Ola Kolehmainen has prepared a very calming and breath-taking experience in his photographic exhibition Sacred Spaces together with the composer Petros Aleksandros Paukkunen. Paukkunen has composed the spatial sound installation Heavenscape – Architecture of Infinity, which is played at certain times in the exhibition area. Also, the walls are painted in different colours carefully planned to match each picture. This and the placement of the artworks have been done by the Berlin-based architects Matthias Sauerbruch and Louisa Hutton.
Churches with their frescos have been playing a big role in shaping fine arts during history. It is interesting to see these sacred buildings as pictures on the walls. The pictures have demanded much planning since they have been taken outside the visiting hours to have the buildings empty. This really emphasizes the importance of the places and has required a certain hour and certain time of the year to succeed. The certain time of the year has been important to capture the beautiful light in the pictures.
Some of the photographs portray whole buildings and some small parts of them. Also, in some of the work, many smaller pictures form one bigger one. This gives an interesting feel to the space in the pictures. For example, in the piece Sultan Ahmet 1616 II, the smaller pictures make you pay attention to different parts of the building and not just the centre. Breaking the spaces into many fragments and assembling it back together, along with interesting colour adjustments to the pictures, makes the holy places become artwork. The exhibition bows to architecture and emphasizes its art value. Modern and contemporary architecture has been the base of Kolehmainen’s work during his entire career.
In the work Spanish synagogue, Kolehmainen has interestingly taken away the golden colour of the building and made it blue and white. This makes the viewer pay more attention to the detailed ornaments. In this picture, you also see a wider view of the insides of the building than you would while concretely standing inside it. This is the case in many other of the works as well. Then again, in the picture Hagia Sophia 537AD III, the history of the building is underlined.

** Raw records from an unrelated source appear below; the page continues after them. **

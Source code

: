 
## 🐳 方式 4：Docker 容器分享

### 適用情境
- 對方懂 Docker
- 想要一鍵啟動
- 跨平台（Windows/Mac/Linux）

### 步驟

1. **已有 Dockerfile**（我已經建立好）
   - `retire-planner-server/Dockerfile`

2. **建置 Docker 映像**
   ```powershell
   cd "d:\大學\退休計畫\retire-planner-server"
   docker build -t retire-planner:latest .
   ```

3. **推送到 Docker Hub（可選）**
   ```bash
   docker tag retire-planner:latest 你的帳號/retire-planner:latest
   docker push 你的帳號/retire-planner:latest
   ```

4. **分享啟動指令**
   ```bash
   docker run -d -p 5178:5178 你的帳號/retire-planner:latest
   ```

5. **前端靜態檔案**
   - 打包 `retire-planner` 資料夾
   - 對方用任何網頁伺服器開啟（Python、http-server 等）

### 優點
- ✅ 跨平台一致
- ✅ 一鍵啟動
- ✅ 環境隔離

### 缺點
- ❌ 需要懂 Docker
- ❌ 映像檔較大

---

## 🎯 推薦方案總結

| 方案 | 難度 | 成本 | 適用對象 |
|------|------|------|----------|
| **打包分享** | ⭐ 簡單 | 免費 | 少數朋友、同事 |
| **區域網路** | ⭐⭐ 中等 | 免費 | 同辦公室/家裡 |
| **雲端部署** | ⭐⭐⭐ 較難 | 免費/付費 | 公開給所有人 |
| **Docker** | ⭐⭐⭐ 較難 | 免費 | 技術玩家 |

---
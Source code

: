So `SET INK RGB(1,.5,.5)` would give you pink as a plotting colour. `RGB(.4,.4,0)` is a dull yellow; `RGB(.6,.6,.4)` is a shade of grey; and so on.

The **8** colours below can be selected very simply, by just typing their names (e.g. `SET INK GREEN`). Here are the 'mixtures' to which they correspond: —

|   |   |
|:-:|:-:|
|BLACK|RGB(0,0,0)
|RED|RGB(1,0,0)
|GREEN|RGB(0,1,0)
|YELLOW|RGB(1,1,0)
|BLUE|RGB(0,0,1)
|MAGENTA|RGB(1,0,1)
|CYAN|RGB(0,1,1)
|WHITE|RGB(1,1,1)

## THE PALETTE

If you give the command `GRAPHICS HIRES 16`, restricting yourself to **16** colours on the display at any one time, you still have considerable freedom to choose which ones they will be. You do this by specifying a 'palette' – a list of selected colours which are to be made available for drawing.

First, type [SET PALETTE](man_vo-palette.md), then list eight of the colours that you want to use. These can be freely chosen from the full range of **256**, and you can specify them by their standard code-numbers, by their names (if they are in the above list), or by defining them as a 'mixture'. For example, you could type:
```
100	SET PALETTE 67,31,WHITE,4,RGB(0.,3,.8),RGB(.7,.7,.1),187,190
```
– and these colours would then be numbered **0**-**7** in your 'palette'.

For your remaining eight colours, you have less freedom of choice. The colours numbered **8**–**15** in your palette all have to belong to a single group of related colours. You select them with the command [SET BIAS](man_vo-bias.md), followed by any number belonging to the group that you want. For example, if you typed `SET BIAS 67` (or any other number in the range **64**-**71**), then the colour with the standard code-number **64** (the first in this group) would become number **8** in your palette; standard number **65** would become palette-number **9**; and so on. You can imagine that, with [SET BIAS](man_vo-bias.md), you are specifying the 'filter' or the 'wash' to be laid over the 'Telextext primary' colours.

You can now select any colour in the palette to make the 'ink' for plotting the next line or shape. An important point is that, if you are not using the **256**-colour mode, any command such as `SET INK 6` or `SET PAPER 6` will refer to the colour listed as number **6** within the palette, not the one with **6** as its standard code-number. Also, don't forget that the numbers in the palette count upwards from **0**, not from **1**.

The building is being renovated into a museum and the construction site is also shown in the photograph. Hagia Sofia was first built as a Christian church and later it was turned into a mosque and then a museum. The sacred buildings in the pictures capture such an amount of history, politics and culture. It is almost an overwhelming feeling to be surrounded by so many important places. Altogether, the exhibition is a very powerful experience and I recommend visiting it during the times when the sound installation Heavenscape – Architecture of Infinity is played as well.